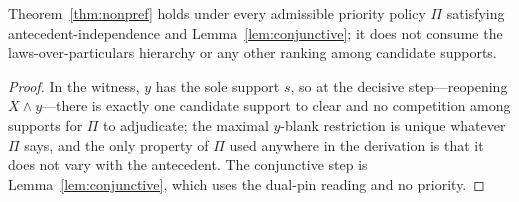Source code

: \begin{lemma}\label{lem:priority}
Theorem~\ref{thm:nonpref} holds under every admissible priority policy $\Pi$ satisfying antecedent-independence and Lemma~\ref{lem:conjunctive}; it does not consume the laws-over-particulars hierarchy or any other ranking among candidate supports.
\end{lemma}
\begin{proof}
In the witness, $y$ has the sole support $s$, so at the decisive step---reopening $X \wedge y$---there is exactly one candidate support to clear and no competition among supports for $\Pi$ to adjudicate; the maximal $y$-blank restriction is unique whatever $\Pi$ says, and the only property of $\Pi$ used anywhere in the derivation is that it does not vary with the antecedent. The conjunctive step is Lemma~\ref{lem:conjunctive}, which uses the dual-pin reading and no priority.
\end{proof}

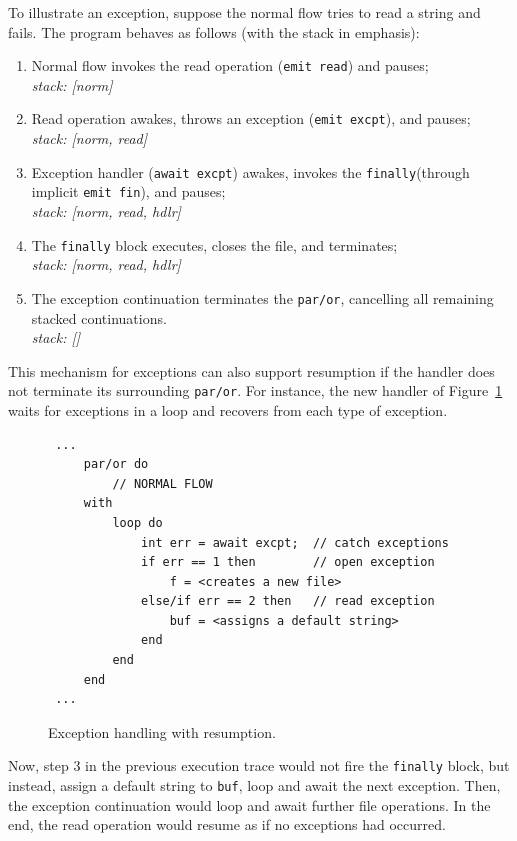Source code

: \documentclass[preprint]{sigplanconf}
\newcommand{\code}[1] {{\small{\texttt{#1}}}}
\newcommand{\FIN}{\code{finally}\xspace}
\newcommand{\1}{\;}
\newcommand{\2}{\;\;}
\newcommand{\3}{\;\;\;}
\newcommand{\5}{\;\;\;\;\;}
\begin{document}
To illustrate an exception, suppose the normal flow tries to read a string and 
fails.
The program behaves as follows (with the stack in emphasis):

{\small
\begin{enumerate}
\setlength{\itemsep}{0pt}
\item Normal flow invokes the read operation (\code{emit read}) and pauses;\\
    \emph{stack: [norm]}
\item Read operation awakes, throws an exception (\code{emit excpt}), and 
    pauses;\\
    \emph{stack: [norm, read]}
\item Exception handler (\code{await excpt}) awakes, invokes the \FIN (through 
    implicit \code{emit fin}), and pauses;\\
    \emph{stack: [norm, read, hdlr]}
\item The \FIN block executes, closes the file, and terminates;\\
    \emph{stack: [norm, read, hdlr]}
\item The exception continuation terminates the \code{par/or}, cancelling all 
remaining stacked continuations.\\
    \emph{stack: []}
\end{enumerate}
}

This mechanism for exceptions can also support resumption if the handler does 
not terminate its surrounding \code{par/or}.
For instance, the new handler of Figure~\ref{lst:excpt3} waits for exceptions 
in a loop and recovers from each type of exception.

\begin{figure}[t]
{\small
\begin{verbatim}
 ...
     par/or do
         // NORMAL FLOW
     with
         loop do
             int err = await excpt;  // catch exceptions
             if err == 1 then        // open exception
                 f = <creates a new file>
             else/if err == 2 then   // read exception
                 buf = <assigns a default string>
             end
         end
     end
 ...
\end{verbatim}
}%
\caption{ Exception handling with resumption.
\label{lst:excpt3}
}
\end{figure}

Now, step 3 in the previous execution trace would not fire the \FIN block, but 
instead, assign a default string to \code{buf}, loop and await the next 
exception.
Then, the exception continuation would loop and await further file operations.
In the end, the read operation would resume as if no exceptions had occurred.
\end{document}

------------------------------------------------

- _PROBLEM REQUIREMENTS_: Your response should contain each line of the entries above that holds the string "conjunctive".

- _WRITTEN ANSWER_:
Theorem~\ref{thm:nonpref} holds under every admissible priority policy $\Pi$ satisfying antecedent-independence and Lemma~\ref{lem:conjunctive}; it does not consume the laws-over-particulars hierarchy or any other ranking among candidate supports.
In the witness, $y$ has the sole support $s$, so at the decisive step---reopening $X \wedge y$---there is exactly one candidate support to clear and no competition among supports for $\Pi$ to adjudicate; the maximal $y$-blank restriction is unique whatever $\Pi$ says, and the only property of $\Pi$ used anywhere in the derivation is that it does not vary with the antecedent. The conjunctive step is Lemma~\ref{lem:conjunctive}, which uses the dual-pin reading and no priority.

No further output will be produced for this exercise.